O uso de inteligências artificiais em recrutamento é uma tendência crescente, com 87% das empresas globais já adotando IA em ao menos uma etapa. Dados da Demand Sage indicam essa prática, elevando debates sobre isonomia nos processos seletivos.
Além disso, a AWS apresentou o Connect Talent, software que realiza entrevistas por voz, gera transcrições e atribui notas aos candidatos antes da análise humana. O sistema ainda está em fase de testes para validação.
O diferencial do Connect Talent é acelerar contratações, inclusive em datas de alta demanda, com entrevistas disponíveis 24 horas por dia e avaliação simultânea em larga escala. Diversos especialistas destacam benefícios e riscos.
Riscos e benefícios
Para Ana Cristina Limongi França, professora da USP, o uso de IA nos recrutamentos representa uma mudança importante, com evolução positiva, mas acompanhada de novos riscos. Ferramentas devem ser usadas com responsabilidade e validação de dados.
Ela enfatiza que a eficiência não garante eficácia e que traçar marcadores claros permanece essencial. Algumas qualidades, como motivação e potencial, ainda dependem de avaliação humana, não apenas de testes automatizados.
Destaque para a subjetividade
Sigmar Malvezzi, da USP, afirma que a IA avalia aspectos lógicos e compara perfis, mas não captura toda a subjetividade. O ideal é ponderar decisões algorítmicas e valorizar informações que o algoritmo pode deixar de considerar.
Segundo o professor, pessoas podem desenvolver potenciais não previstos, o que exige diálogo entre tecnologia e avaliação humana.
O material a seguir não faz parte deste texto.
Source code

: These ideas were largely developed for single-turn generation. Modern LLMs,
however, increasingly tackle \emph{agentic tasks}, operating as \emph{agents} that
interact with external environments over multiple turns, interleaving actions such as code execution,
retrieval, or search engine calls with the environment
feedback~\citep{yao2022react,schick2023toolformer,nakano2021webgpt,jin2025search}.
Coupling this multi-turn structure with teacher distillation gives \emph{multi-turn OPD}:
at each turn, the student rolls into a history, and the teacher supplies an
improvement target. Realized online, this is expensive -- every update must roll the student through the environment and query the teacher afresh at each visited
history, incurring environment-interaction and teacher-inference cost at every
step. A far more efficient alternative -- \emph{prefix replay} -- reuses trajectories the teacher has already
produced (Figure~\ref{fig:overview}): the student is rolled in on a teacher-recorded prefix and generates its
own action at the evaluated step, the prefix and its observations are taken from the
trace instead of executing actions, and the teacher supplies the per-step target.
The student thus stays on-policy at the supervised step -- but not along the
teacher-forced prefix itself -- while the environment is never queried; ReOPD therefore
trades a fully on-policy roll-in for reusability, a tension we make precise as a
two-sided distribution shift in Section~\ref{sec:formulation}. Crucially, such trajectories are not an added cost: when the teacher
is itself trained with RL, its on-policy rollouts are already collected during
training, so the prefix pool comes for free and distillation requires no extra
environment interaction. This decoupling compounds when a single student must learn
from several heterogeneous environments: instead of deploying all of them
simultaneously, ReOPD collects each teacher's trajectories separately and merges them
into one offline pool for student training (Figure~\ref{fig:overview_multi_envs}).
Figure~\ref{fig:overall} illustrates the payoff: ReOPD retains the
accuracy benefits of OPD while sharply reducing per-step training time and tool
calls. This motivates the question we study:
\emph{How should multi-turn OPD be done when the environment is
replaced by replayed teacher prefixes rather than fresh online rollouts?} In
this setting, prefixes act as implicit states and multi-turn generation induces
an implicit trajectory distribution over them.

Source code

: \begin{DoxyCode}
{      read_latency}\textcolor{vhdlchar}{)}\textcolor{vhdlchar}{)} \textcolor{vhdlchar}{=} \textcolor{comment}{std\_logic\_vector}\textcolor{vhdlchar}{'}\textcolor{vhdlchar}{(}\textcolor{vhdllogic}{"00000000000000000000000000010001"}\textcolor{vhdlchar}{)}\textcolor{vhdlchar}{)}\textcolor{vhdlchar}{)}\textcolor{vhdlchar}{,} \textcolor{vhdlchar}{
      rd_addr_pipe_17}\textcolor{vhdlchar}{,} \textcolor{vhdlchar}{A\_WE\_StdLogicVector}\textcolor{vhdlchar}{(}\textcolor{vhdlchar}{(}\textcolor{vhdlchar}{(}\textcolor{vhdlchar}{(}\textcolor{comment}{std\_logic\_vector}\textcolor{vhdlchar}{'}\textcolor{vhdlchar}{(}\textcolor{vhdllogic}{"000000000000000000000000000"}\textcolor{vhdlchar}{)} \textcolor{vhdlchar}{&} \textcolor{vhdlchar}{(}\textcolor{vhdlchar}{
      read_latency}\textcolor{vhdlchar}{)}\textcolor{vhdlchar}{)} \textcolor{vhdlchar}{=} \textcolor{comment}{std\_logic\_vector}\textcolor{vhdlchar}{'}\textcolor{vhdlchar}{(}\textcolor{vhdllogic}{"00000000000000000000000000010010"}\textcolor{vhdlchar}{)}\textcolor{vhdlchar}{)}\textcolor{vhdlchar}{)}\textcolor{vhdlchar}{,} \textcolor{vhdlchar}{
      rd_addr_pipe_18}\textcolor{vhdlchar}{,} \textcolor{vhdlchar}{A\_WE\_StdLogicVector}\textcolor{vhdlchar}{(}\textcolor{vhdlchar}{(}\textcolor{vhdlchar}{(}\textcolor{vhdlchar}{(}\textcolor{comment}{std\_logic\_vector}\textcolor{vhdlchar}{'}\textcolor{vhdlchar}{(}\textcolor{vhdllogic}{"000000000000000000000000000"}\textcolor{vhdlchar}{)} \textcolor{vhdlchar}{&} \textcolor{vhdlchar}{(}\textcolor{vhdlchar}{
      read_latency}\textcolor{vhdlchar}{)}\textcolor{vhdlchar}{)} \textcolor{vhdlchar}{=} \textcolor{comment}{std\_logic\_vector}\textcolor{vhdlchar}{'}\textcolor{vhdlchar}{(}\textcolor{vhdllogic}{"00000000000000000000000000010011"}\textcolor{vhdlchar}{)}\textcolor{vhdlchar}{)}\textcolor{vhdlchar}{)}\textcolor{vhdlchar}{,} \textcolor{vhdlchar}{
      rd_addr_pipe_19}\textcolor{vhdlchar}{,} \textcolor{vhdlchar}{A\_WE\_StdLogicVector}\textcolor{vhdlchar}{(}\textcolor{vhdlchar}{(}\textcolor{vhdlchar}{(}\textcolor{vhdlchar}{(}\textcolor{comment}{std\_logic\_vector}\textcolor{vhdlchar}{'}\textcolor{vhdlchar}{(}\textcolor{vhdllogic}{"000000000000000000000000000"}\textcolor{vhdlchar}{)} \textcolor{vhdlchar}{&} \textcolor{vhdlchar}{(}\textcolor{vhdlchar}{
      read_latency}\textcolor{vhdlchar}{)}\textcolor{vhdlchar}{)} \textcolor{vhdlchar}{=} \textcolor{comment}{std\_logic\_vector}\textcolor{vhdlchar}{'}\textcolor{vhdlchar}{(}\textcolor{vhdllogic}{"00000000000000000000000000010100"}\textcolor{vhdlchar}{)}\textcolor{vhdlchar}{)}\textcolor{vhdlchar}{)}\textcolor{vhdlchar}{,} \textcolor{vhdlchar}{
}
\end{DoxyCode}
A IA atua como ferramenta, enquanto o olhar humano identifica nuances importantes.
O papel humano no processo seletivo, reforça Malvezzi, continua crucial para capturar trajetórias, motivações e contextos que a máquina não alcança. A participação humana, dizem especialistas, é indispensável para equilíbrio entre eficiência e justiça.